А что до вас, в Финляндии, – можно только уповать, что шквал войны счастливо вас минует. До тех пор, пока английский флот в боевой готовности, Германия не соблазнится такой ненадежной попыткой, как высадка где-нибудь в Финском заливе. Нет, все же решаться все будет здесь, в сердце Европы.
Итак, дорогая София, теперь заканчиваю, посылая горячий привет вам всем. Я в отличном самочувствии, даже не устал, не только не ранен.
Твой преданный брат Густав[152].
Г. Маннергейм – сестре С. Маннергейм6 января 1915 г.
Дорогая София,
надеюсь, ты получила мою телеграмму, которую я отправил пару дней назад, чтобы обрадовать вас известием, что я получил Георгиевский крест 4-й степени за действия моей бригады в середине сентября. Содержание телеграммы, наверное, не так легко было разобрать, и, быть может, я мог бы телеграфировать по-французски. Но поскольку я не был уверен, примут ли телеграмму на французском, я предпочел доставить тебе некоторое неудобство телеграммой по-русски. Теперь я могу умереть со спокойной душой, если так суждено. Если бы я погиб прежде, чем получил маленький белый крестик рыцарского ордена святого Георгия, это досаждало бы мне, если не здесь, то в ином мире наверняка. В нашем возрасте становишься довольно равнодушным к мирскому блеску и тщете – по крайней мере, заметно равнодушнее, чем лет десять назад. Все же я должен сознаться, что пережил радостное мгновение, когда начальник моего штаба разбудил меня среди ночи, держа в руке известие о том, что мне присвоен Георгий. Необычайный размах этой войны, конечно, означает, что и этот крест дают чаще, чем когда-либо раньше, но будь их сколько угодно – крест всегда окружен таким ореолом почтения, какого ни одна другая награда не достигает. Моя радость была бы еще больше, если бы я получил его еще при жизни Папы.

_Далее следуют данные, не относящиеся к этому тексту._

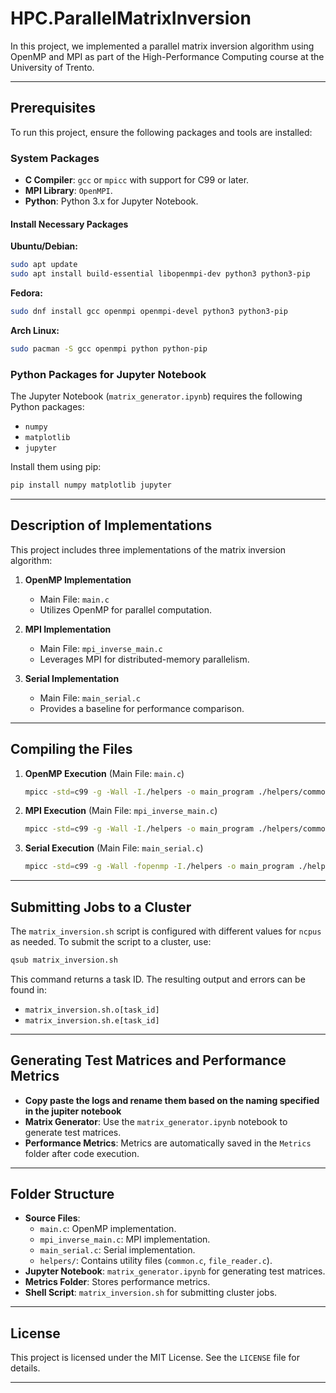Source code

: # HPC.ParallelMatrixInversion

In this project, we implemented a parallel matrix inversion algorithm using OpenMP and MPI as part of the High-Performance Computing course at the University of Trento.

---

## Prerequisites

To run this project, ensure the following packages and tools are installed:

### System Packages

- **C Compiler**: `gcc` or `mpicc` with support for C99 or later.
- **MPI Library**: `OpenMPI`.
- **Python**: Python 3.x for Jupyter Notebook.

#### Install Necessary Packages

**Ubuntu/Debian:**

```bash
sudo apt update
sudo apt install build-essential libopenmpi-dev python3 python3-pip
```

**Fedora:**

```bash
sudo dnf install gcc openmpi openmpi-devel python3 python3-pip
```

**Arch Linux:**

```bash
sudo pacman -S gcc openmpi python python-pip
```

### Python Packages for Jupyter Notebook

The Jupyter Notebook (`matrix_generator.ipynb`) requires the following Python packages:

- `numpy`
- `matplotlib`
- `jupyter`

Install them using pip:

```bash
pip install numpy matplotlib jupyter
```

---

## Description of Implementations

This project includes three implementations of the matrix inversion algorithm:

1. **OpenMP Implementation**
   - Main File: `main.c`
   - Utilizes OpenMP for parallel computation.

2. **MPI Implementation**
   - Main File: `mpi_inverse_main.c`
   - Leverages MPI for distributed-memory parallelism.

3. **Serial Implementation**
   - Main File: `main_serial.c`
   - Provides a baseline for performance comparison.

---

## Compiling the Files

1. **OpenMP Execution** (Main File: `main.c`)

   ```bash
   mpicc -std=c99 -g -Wall -I./helpers -o main_program ./helpers/common.c ./helpers/file_reader.c matrix_inversion_parallel.c matrix_inversion.c main.c -lm
   ```

2. **MPI Execution** (Main File: `mpi_inverse_main.c`)

   ```bash
   mpicc -std=c99 -g -Wall -I./helpers -o main_program ./helpers/common.c ./helpers/file_reader.c matrix_inversion_parallel.c matrix_inversion.c mpi_inverse_main.c -lm
   ```

3. **Serial Execution** (Main File: `main_serial.c`)

   ```bash
   mpicc -std=c99 -g -Wall -fopenmp -I./helpers -o main_program ./helpers/common.c ./helpers/file_reader.c matrix_inversion_parallel.c matrix_inversion.c main_serial.c -lm -pg
   ```

---

## Submitting Jobs to a Cluster

The `matrix_inversion.sh` script is configured with different values for `ncpus` as needed. To submit the script to a cluster, use:

```bash
qsub matrix_inversion.sh
```

This command returns a task ID. The resulting output and errors can be found in:

- `matrix_inversion.sh.o[task_id]`
- `matrix_inversion.sh.e[task_id]`

---

## Generating Test Matrices and Performance Metrics

- **Copy paste the logs and rename them based on the naming specified in the jupiter notebook**
- **Matrix Generator**: Use the `matrix_generator.ipynb` notebook to generate test matrices.
- **Performance Metrics**: Metrics are automatically saved in the `Metrics` folder after code execution.

---

## Folder Structure

- **Source Files**:
  - `main.c`: OpenMP implementation.
  - `mpi_inverse_main.c`: MPI implementation.
  - `main_serial.c`: Serial implementation.
  - `helpers/`: Contains utility files (`common.c`, `file_reader.c`).
- **Jupyter Notebook**: `matrix_generator.ipynb` for generating test matrices.
- **Metrics Folder**: Stores performance metrics.
- **Shell Script**: `matrix_inversion.sh` for submitting cluster jobs.

---

## License

This project is licensed under the MIT License. See the `LICENSE` file for details.

---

Мне кажется, что центр тяжести в борьбе переместился, по крайней мере ненадолго, в дипломатию. В Риме, Бухаресте, Софии, Тегеране и других местах происходят сражения, которые по упорству не отстают от тех, что идут на поле боя. Здесь, где нахожусь я, сравнительно спокойно, но никто не в состоянии ответить на вопрос, надолго ли. Мы стоим сейчас в бескрайне большом селе, где сотни домов. В моем распоряжении целая маленькая хатка.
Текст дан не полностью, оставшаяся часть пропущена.